The strongest bid for a recurve medal came from the women’s team, comprising Deepika Kumari, Promila Daimary and Ankita Bhagat, who went down to Chinese Taipei’s Lei Chien-Ying, Peng Chia-Mao and Tan Ya Ting 2-6 in a bronze medal playoff match. The team had earlier conceded defeat to Korea 2-6 in the semifinals.
In individual categories of women’s recurve, Deepika and L Bombayla Devi crashed out in the quarterfinals. While the former, who defeated teammate Promila Daimary 7-3 in the fourth round, was thrashed by Japan’s Gyeong Lee Eun 1-7, the Manipur archer lost to Lei Chien-Ying of Chinese Taipei 4-6.
Atanu Das was the best Indian men’s recurve archer as he lost to Mete Gazoz of Turkey 4-6 in the third round.
The recurve mixed team of Deepika and Atanu were eliminated in the quarterfinals to against Japan’s Tomomi Sugimoto and Takaharu Furukawa via tie-breaker 4-5.
In the men’s recurve team event, the men’s trio of Das, Sukhchain Singh and Jagdish Choudhary was defeated in the first round by their Belarus opponents 4-5.
The women’s compound team of Divya Dhayal, Muskan Kirar and Jyothi Surekha fetched the silver for India. The compound mixed team of Abhishek Verma and Jyothi Surekha, won the bronze medal when they got the better of their Belgium rivals 158-155.
Repeatedly poor performance in Recurve Archery
While the Indian archers have showcased consistent performance in compound archery, the records in recurve archery paints a woeful picture, despite of the fact that recurve archery is the only form of the sport that is a part of the the Olympic games.
The distinction between recurve and compound archery rests in the equipment. In case of recurve archery, basic bow and arrow are used and this form relies more on human precision,, while compound is more mechanised and uses a combination of cams and wheels instead of the human finger as the trigger.
Image: The Infinite Curve (theinfinitecurve.com )
For India, no other archer other than Deepika Kumari has won individual medal at the Archery World Cup, which came for the last time during 2014. There has been a medal drought since 2017 which looms largely till the first six months of 2018 so far.
Atanu Das has been the most successful male recurve archer for India, who hasn't been able to grasp the coveted yellow metal in any of the World Cups.
In contrast, there has been a constant flow of medals for India in compound archery. Abhisek Verma has romped an individual Gold medal and silver medal in 2015 World Cup rounds, whereas, he also accounted for men's team World Cup Gold in 2017 a mixed team silver in 2014.
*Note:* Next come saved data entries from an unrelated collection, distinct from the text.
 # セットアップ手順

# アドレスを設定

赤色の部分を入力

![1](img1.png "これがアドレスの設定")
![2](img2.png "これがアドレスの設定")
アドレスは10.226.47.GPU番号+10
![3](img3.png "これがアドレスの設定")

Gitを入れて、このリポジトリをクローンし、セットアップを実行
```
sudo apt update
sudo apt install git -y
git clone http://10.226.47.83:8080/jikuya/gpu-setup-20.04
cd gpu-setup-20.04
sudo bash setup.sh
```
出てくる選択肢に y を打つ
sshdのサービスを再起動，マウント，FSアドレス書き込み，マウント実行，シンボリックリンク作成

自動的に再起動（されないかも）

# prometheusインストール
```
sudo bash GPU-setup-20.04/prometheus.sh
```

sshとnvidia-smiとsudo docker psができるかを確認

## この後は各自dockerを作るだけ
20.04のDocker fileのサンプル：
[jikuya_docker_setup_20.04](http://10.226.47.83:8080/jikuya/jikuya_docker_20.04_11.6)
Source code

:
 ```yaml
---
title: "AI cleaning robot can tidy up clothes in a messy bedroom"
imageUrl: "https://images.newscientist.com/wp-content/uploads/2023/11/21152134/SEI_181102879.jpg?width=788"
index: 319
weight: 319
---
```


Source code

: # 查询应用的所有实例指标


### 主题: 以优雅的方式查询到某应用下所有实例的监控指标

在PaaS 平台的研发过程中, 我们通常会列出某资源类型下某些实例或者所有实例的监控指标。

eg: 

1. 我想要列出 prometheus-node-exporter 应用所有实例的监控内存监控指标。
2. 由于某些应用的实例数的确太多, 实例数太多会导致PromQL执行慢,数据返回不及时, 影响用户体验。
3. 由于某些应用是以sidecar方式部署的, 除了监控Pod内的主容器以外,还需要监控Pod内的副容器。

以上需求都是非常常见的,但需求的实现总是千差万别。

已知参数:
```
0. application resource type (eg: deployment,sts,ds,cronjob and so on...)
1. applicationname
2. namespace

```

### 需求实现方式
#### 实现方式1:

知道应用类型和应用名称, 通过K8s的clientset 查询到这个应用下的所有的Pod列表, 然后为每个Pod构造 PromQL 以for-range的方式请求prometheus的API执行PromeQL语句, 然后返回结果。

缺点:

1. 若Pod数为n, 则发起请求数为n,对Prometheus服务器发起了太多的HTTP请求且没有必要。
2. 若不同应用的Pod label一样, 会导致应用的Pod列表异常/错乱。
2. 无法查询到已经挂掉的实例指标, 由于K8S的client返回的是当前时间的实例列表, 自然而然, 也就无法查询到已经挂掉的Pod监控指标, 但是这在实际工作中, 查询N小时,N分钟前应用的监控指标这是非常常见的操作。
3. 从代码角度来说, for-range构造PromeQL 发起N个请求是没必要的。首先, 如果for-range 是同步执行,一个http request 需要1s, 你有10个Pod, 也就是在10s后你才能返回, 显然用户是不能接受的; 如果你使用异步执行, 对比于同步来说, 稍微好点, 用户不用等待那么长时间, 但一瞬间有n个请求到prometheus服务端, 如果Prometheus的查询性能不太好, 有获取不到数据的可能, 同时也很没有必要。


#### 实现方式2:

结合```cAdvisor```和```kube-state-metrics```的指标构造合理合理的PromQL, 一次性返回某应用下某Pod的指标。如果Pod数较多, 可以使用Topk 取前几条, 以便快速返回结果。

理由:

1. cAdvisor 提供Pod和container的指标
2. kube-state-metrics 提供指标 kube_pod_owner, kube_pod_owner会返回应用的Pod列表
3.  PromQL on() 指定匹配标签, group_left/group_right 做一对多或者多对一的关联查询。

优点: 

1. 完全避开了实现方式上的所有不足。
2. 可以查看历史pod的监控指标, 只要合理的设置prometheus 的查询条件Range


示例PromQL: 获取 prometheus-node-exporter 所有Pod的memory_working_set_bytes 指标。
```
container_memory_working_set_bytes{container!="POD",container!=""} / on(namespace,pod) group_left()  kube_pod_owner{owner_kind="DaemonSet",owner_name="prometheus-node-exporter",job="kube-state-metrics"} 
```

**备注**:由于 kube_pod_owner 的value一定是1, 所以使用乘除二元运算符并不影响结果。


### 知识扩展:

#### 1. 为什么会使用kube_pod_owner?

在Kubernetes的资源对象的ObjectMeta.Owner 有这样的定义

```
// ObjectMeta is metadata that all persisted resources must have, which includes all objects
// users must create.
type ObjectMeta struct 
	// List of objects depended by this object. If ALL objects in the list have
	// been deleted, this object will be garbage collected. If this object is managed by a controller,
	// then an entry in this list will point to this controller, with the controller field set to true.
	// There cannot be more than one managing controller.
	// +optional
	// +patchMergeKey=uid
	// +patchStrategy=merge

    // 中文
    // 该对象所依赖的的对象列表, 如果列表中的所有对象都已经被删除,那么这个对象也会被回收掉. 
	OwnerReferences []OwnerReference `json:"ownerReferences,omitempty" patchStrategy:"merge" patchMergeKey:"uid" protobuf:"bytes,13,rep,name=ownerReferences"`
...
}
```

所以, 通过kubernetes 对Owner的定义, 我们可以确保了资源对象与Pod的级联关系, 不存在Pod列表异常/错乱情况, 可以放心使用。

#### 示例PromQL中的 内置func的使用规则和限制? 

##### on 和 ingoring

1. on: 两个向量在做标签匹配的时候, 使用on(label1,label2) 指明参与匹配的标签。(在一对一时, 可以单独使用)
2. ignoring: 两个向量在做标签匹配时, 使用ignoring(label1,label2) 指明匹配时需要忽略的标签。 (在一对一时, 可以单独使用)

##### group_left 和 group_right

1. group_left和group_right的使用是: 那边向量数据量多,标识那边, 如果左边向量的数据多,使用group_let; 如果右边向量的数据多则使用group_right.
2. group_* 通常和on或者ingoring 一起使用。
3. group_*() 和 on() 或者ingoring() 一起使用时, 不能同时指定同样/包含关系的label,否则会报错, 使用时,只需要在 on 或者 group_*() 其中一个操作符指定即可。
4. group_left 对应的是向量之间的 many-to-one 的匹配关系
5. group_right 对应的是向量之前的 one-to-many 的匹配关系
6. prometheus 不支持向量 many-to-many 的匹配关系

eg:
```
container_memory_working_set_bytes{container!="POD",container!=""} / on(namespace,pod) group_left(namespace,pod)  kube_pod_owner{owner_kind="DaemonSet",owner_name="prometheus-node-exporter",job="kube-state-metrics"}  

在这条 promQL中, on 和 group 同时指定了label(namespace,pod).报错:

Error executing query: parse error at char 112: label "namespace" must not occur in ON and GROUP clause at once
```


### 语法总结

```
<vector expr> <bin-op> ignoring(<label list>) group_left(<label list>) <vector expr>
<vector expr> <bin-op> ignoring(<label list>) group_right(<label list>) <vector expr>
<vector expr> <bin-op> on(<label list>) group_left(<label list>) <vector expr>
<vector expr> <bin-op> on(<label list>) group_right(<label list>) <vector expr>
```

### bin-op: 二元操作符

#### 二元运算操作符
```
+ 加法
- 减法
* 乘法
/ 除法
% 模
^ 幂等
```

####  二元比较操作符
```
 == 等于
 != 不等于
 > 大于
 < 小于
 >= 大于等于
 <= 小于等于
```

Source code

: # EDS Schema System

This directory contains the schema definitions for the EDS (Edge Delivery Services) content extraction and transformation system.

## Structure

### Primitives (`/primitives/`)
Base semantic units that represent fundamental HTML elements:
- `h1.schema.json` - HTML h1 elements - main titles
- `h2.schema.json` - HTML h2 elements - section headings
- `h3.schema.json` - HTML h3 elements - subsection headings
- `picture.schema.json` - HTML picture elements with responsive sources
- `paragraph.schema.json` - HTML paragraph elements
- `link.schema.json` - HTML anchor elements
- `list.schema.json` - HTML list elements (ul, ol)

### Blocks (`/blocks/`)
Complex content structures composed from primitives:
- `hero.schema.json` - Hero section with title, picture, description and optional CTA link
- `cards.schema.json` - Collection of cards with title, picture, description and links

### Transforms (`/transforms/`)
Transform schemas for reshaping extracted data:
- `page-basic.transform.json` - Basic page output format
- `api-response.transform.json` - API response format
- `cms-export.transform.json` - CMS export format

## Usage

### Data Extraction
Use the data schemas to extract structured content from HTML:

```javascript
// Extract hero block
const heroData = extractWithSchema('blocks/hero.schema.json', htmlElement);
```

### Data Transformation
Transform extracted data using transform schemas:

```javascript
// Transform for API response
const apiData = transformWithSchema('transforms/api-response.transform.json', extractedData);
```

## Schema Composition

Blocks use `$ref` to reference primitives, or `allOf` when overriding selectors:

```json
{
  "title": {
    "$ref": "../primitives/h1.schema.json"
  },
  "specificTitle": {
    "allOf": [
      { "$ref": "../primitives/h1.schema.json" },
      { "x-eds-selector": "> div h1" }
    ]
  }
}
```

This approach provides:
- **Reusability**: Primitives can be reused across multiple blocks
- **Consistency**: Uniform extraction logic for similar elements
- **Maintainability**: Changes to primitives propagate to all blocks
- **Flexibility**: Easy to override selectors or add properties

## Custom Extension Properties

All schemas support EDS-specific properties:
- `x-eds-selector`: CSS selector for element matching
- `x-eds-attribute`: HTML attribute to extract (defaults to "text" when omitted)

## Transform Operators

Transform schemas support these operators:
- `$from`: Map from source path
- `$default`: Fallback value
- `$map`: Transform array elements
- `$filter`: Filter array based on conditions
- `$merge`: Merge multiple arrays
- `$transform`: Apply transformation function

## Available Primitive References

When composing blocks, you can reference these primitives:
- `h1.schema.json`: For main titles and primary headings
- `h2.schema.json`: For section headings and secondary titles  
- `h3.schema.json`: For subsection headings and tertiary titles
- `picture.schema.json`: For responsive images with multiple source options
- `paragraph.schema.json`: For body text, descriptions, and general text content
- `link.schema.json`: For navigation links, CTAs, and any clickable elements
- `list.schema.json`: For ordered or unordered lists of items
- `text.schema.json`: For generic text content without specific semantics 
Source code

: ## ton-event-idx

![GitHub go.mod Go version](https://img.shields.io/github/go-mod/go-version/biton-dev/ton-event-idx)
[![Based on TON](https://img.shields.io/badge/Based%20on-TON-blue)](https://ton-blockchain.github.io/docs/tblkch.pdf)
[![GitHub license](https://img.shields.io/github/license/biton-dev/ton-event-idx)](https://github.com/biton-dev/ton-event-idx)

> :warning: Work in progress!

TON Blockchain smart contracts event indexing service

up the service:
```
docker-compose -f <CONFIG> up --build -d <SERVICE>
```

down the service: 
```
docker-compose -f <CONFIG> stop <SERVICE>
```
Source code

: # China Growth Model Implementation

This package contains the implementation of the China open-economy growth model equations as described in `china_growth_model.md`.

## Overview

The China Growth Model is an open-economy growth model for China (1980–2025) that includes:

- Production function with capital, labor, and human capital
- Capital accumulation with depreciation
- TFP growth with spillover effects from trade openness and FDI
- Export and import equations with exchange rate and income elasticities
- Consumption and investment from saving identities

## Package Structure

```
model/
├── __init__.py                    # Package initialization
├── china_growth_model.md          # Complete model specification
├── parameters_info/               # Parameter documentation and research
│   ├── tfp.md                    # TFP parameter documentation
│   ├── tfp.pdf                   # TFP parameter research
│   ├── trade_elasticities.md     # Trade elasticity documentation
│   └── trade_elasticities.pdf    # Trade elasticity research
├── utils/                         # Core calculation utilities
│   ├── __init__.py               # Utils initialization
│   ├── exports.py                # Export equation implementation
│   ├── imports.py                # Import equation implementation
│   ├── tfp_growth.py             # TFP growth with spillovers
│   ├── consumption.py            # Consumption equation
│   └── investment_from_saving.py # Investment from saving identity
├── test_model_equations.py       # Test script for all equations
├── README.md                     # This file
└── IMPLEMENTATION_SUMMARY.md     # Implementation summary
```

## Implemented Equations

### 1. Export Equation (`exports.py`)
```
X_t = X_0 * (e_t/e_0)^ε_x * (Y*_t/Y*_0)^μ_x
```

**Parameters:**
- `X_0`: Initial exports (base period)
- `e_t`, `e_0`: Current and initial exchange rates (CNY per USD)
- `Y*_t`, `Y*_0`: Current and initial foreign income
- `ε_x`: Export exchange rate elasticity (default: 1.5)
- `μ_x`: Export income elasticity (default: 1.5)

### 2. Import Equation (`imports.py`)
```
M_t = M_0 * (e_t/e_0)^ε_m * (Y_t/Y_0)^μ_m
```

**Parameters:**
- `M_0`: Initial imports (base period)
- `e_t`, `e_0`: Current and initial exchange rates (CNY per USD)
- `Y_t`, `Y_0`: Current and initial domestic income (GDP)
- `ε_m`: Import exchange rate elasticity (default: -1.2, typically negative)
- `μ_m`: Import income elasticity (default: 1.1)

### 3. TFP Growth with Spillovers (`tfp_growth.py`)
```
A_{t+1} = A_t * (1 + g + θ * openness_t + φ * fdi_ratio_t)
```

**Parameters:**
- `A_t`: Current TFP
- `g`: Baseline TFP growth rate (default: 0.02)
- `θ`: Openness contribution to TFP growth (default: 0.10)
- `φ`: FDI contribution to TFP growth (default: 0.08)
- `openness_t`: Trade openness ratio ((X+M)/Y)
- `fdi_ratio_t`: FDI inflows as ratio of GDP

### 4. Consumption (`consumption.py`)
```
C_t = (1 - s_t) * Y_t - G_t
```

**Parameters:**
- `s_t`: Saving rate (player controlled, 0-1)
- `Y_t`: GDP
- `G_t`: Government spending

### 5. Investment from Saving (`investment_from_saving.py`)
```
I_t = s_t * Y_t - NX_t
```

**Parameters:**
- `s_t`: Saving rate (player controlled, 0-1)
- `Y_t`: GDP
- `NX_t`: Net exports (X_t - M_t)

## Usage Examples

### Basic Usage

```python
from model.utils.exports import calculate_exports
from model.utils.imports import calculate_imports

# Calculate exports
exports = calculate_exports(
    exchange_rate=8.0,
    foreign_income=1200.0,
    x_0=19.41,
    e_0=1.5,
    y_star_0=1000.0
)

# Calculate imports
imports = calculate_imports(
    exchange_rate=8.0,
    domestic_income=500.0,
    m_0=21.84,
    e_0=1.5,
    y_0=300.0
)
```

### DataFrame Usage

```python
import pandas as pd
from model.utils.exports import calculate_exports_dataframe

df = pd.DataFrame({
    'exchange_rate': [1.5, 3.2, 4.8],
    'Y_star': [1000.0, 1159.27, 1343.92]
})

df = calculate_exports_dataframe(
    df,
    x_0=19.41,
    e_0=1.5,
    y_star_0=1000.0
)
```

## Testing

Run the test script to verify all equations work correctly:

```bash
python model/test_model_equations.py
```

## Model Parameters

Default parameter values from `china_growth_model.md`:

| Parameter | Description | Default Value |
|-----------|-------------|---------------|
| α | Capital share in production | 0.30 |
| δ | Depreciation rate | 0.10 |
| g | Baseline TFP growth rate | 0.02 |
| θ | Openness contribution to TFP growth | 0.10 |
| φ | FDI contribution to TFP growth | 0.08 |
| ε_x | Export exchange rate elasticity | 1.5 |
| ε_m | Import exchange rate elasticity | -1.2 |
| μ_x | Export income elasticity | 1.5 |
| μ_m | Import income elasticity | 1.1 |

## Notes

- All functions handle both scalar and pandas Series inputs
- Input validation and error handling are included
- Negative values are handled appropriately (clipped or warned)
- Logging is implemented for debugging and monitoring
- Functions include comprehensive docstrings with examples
What seems to be the problem?There has been absolutely no direction that the sport can boast of having because the Federation governing the sport has been in a hot mess for quite some time now. Only recently, it was announced in a report in The Tribune that the Sports Authority of India has taken the cue to shift the National Camp from Jamshedpur's Tata Archery Academy to Delhi to reduce the risk of indiscipline with major competitions like the Asiads coming up. Furthermore, it has been learnt that no chief coach has been appointed by the Archery Association of India since Limba Ram was sacked in 2012 which is absurd for a sport of this scale. According to The Tribune, the general consensus remains that a lack of a chief coach is what leds to greater lax in sincerity by the training archers themselves.
Over the years, the modernisation of equipment has promoted a steady growth of compound archery in India, which is though not an Olympic sport but has yielded impressive results for the country in the World Cups and Asian Championships. Whereas, recurve archery remains to be a daunting sport owing to the effort required on it.
Image: Indian Express
However, if the Indian archers aim to make a mark in the most celebrated platform of the Olympic Games, they have to strive for regular improvement, particularly taking cue from its below-par performance during the 2016 Rio Games, which saw us failing to overcome the hurdle of pre-quarter finals.